Liam argues that Fordham is "not content to let the market decide which schools are great and which aren't, because when quality counts, the market is often wrong." This post from the New York Times wine blog, which observes that in the unfettered wine market people often choose to drink slop, is supposed to make his case.
I find a flaw in Liam's reasoning. First of all, the point of the Times blog post is not that the market does a poor job of gauging wine quality, but that there are a lot of shoppers in the market who don't care about the quality of the wine they're swilling. Eric Asimov, author of the blog in question, finds a useful analogy in literature:
given the choice, 500 people might legitimately prefer to spend their time with the latest legal drama from John Grisham than with a Thomas Pynchon novel. I might be among them. But what does that prove? By any of the usual standards for assessing an artistic achievement it proves only that few people are willing or able to make the commitment to the Pynchon novel. But to argue that "Porky's'' is better than "Persona'' or that Grisham is better than Pynchon says nothing about achievement or standards and everything about wanting to rationalize one's choices.
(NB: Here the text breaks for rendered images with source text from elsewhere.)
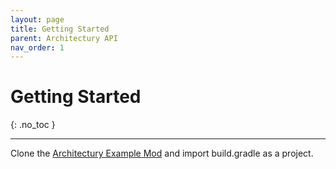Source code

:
 ```yaml
---
layout: page
title: Getting Started
parent: Architectury API
nav_order: 1
---
```


# Getting Started
{: .no_toc }

---

Clone the [Architectury Example Mod](https://github.com/architectury/architectury-example-mod) and import build.gradle as a project.
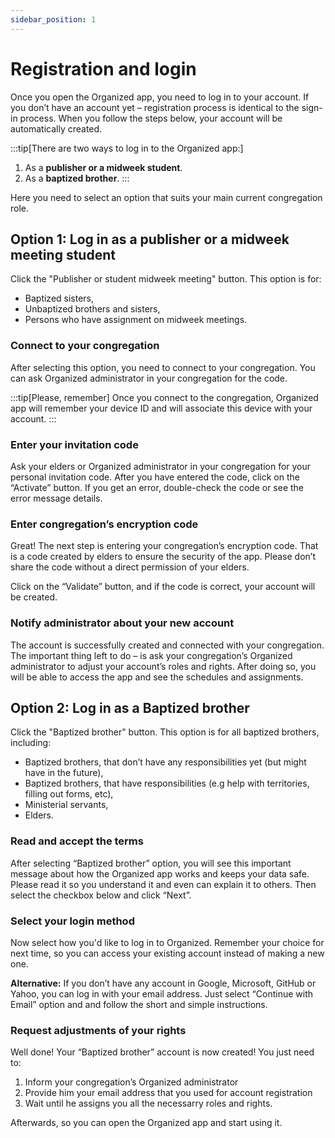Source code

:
 ```yaml
---
sidebar_position: 1
---
```


# Registration and login

Once you open the Organized app, you need to log in to your account. If you don’t have an account yet – registration process is identical to the sign-in process. When you follow the steps below, your account will be automatically created. 

:::tip[There are two ways to log in to the Organized app:]
1. As a **publisher or a midweek student**.
2. As a **baptized brother**.
:::

Here you need to select an option that suits your main current congregation role.

## Option 1: Log in as a publisher or a midweek meeting student

Click the "Publisher or student midweek meeting" button. This option is for: 
- Baptized sisters, 
- Unbaptized brothers and sisters,
- Persons who have assignment on midweek meetings.

### Connect to your congregation

After selecting this option, you need to connect to your congregation. You can ask Organized administrator in your congregation for the code. 

:::tip[Please, remember]
Once you connect to the congregation, Organized app will remember your device ID and will associate this device with your account. 
:::

### Enter your invitation code

Ask your elders or Organized administrator in your congregation for your personal invitation code. After you have entered the code, click on the “Activate” button. If you get an error, double-check the code or see the error message details.

### Enter congregation’s encryption code

Great! The next step is entering your congregation’s encryption code. That is a code created by elders to ensure the security of the app. Please don’t share the code without a direct permission of your elders.

Click on the “Validate” button, and if the code is correct, your account will be created.

### Notify administrator about your new account

The account is successfully created and connected with your congregation. The important thing left to do – is ask your congregation’s Organized administrator to adjust your account’s roles and rights. After doing so, you will be able to access the app and see the schedules and assignments. 

## Option 2: Log in as a Baptized brother

Click the "Baptized brother" button. This option is for all baptized brothers, including: 
- Baptized brothers, that don’t have any responsibilities yet (but might have in the future), 
- Baptized brothers, that have responsibilities (e.g help with territories, filling out forms, etc),
- Ministerial servants,
- Elders.

### Read and accept the terms

After selecting “Baptized brother” option, you will see this important message about how the Organized app works and keeps your data safe. Please read it so you understand it and even can explain it to others. Then select the checkbox below and click “Next”.

### Select your login method

Now select how you'd like to log in to Organized. Remember your choice for next time, so you can access your existing account instead of making a new one.

**Alternative:** If you don’t have any account in Google, Microsoft, GitHub or Yahoo, you can log in with your email address. Just select “Continue with Email” option and and follow the short and simple instructions.

### Request adjustments of your rights

Well done! Your “Baptized brother” account is now created! You just need to:
1. Inform your congregation’s Organized administrator
2. Provide him your email address that you used for account registration
3. Wait until he assigns you all the necessarry roles and rights.

Afterwards, so you can open the Organized app and start using it.

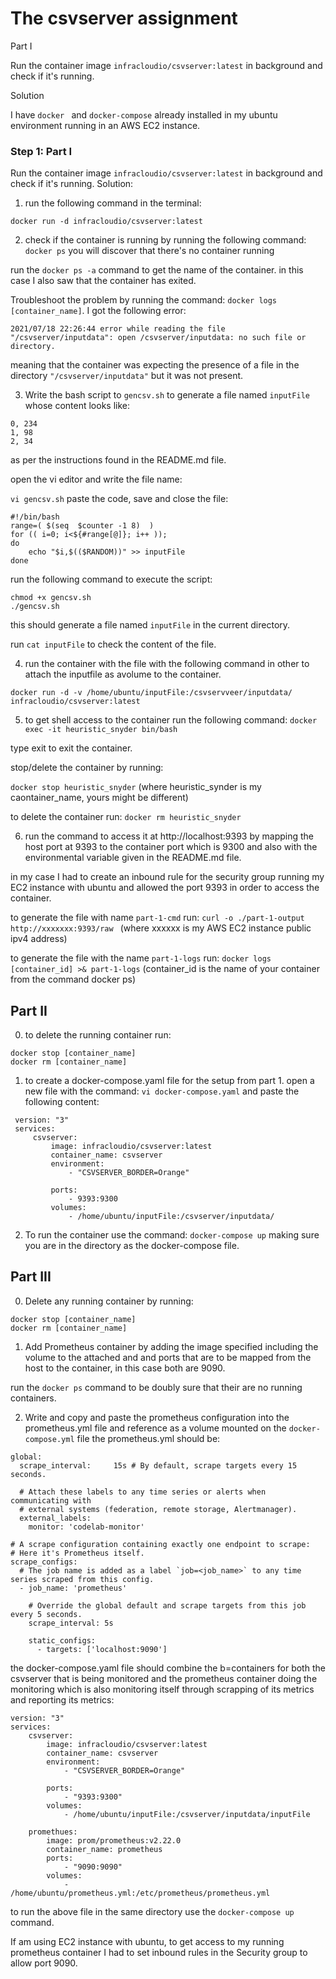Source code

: # The csvserver assignment

Part I

Run the container image `infracloudio/csvserver:latest` in background and check if it's running.

Solution

I have `docker ` and `docker-compose` already installed in my ubuntu environment running in an AWS EC2 instance.

### Step 1: Part I

Run the container image `infracloudio/csvserver:latest` in background and check if it's running.
Solution:
1.  run the following command in the terminal:
```
docker run -d infracloudio/csvserver:latest
```
2.  check if the container is running by running the following command:
`docker ps`
you will discover that there's no container running

run the `docker ps -a` command to get the name of the container. in this case I also saw that the container has exited.

Troubleshoot the problem by running the command: `docker logs [container_name]`. 
I got the following error:
```
2021/07/18 22:26:44 error while reading the file "/csvserver/inputdata": open /csvserver/inputdata: no such file or directory.
```
meaning that the container was expecting the presence of a file in the directory `"/csvserver/inputdata"` but it was not present.

3. Write the bash script to `gencsv.sh` to generate a file named `inputFile` whose content looks like:
```
0, 234
1, 98
2, 34
``` 
as per the instructions found in the README.md file.

open the vi editor and write the file name:

`vi gencsv.sh`
paste the code, save and close the file:

```
#!/bin/bash
range=( $(seq  $counter -1 8)  ) 
for (( i=0; i<${#range[@]}; i++ )); 
do
	echo "$i,$(($RANDOM))" >> inputFile
done
```

run the following command to execute the script:

```
chmod +x gencsv.sh
./gencsv.sh
```
this should generate a file named `inputFile` in the current directory.

run `cat inputFile` to check the content of the file.

4. run the container with the file with the following command in other to attach the inputfile as avolume to the container.

`docker run -d -v /home/ubuntu/inputFile:/csvservveer/inputdata/ infracloudio/csvserver:latest`


5. to get shell access to the container run the following command:
`docker exec -it heuristic_snyder bin/bash `

type exit to exit the container.

stop/delete the container by running: 

`docker stop heuristic_snyder` (where heuristic_synder is my caontainer_name, yours might be different)

to delete the container run: `docker rm heuristic_snyder`

6. run the command to access it at http://localhost:9393 by mapping the host port at 9393 to the container port which is 9300
and also with the environmental variable given in the README.md file.

in my case I had to create an inbound rule for the security group running my EC2 instance with ubuntu and allowed the port 9393
in order to access the container.

to generate the file with name `part-1-cmd` run:
`curl -o ./part-1-output http://xxxxxxx:9393/raw ` (where xxxxxx is my AWS EC2 instance public ipv4 address)

to generate the file with the name `part-1-logs` run: `docker logs [container_id] >& part-1-logs`   (container_id is the name of your container from the command docker ps)

## Part II

0. to delete the running container run:
```
docker stop [container_name]
docker rm [container_name]
```

1. to create a docker-compose.yaml file for the setup from part 1.
open a new file with the command: `vi docker-compose.yaml` and paste the following content:

```
 version: "3"
 services:
     csvserver:
         image: infracloudio/csvserver:latest
         container_name: csvserver
         environment:
             - "CSVSERVER_BORDER=Orange"

         ports:
             - 9393:9300
         volumes:
             - /home/ubuntu/inputFile:/csvserver/inputdata/
```

2.  To run the container use the command: `docker-compose up` making sure you are in the directory as the docker-compose file.


## Part III

0. Delete any running container by running:

```
docker stop [container_name]
docker rm [container_name]
```

1. Add Prometheus container by adding the image specified including the volume to the attached and and ports that are to be mapped from the host to the container, in this case both are 9090.

run the `docker ps` command to be doubly sure that their are no running containers.

2. Write and copy and paste the prometheus configuration into the prometheus.yml file and reference as a volume mounted on the `docker-compose.yml` file
the prometheus.yml should be:

```
global:
  scrape_interval:     15s # By default, scrape targets every 15 seconds.

  # Attach these labels to any time series or alerts when communicating with
  # external systems (federation, remote storage, Alertmanager).
  external_labels:
    monitor: 'codelab-monitor'

# A scrape configuration containing exactly one endpoint to scrape:
# Here it's Prometheus itself.
scrape_configs:
  # The job name is added as a label `job=<job_name>` to any time series scraped from this config.
  - job_name: 'prometheus'

    # Override the global default and scrape targets from this job every 5 seconds.
    scrape_interval: 5s

    static_configs:
      - targets: ['localhost:9090']
```

the docker-compose.yaml file should combine the b=containers for both the csvserver that is being monitored and the prometheus container doing the monitoring which is also monitoring itself through scrapping of its metrics and reporting its metrics:


```
version: "3"
services:
    csvserver:
        image: infracloudio/csvserver:latest
        container_name: csvserver
        environment:
            - "CSVSERVER_BORDER=Orange"

        ports:
            - "9393:9300"
        volumes:
            - /home/ubuntu/inputFile:/csvserver/inputdata/inputFile

    promethues:
        image: prom/prometheus:v2.22.0
        container_name: prometheus
        ports: 
            - "9090:9090"
        volumes:
            - /home/ubuntu/prometheus.yml:/etc/prometheus/prometheus.yml

```

to run the above file in the same directory use the `docker-compose up` command.

If am using EC2 instance with ubuntu, to get access to my running prometheus container I had to set inbound rules in the Security group to allow port 9090.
In short, most people are familiar with these respective authors' positions on the acknowledged ladder of literary achievement--Pynchon is near the top while Grisham rounds out the bottom with the other genre writers--even if their patterns of consumption don't square with that ranking.
It's the same with wine. There are varietals, vintages, and vineyards that everyone knows by reputation as the best. And there are magazines that give each bottle a numerical rating to help you make your choice if you're a smart shopper.
The point is, there is, in fact, a good deal of consensus concerning which wines are of the highest quality. And that's rarely the case with schools. There's a handful of superstar public schools, like Stuyvesant and Boston Latin, that have reputations for being top-notch places of learning, and charter networks like KIPP are cementing their reputations as solid school models.
But generally, in a system mostly absent of market feedback, there's no comparable system of signals for gauging school quality. And no, NCLB has not really improved things on this front. Everyone pretty much agrees now that the "adequate yearly progress" metric tells us little about the quality of a school, and suggested tweaks to this blunt measurement tool aren't looking much better.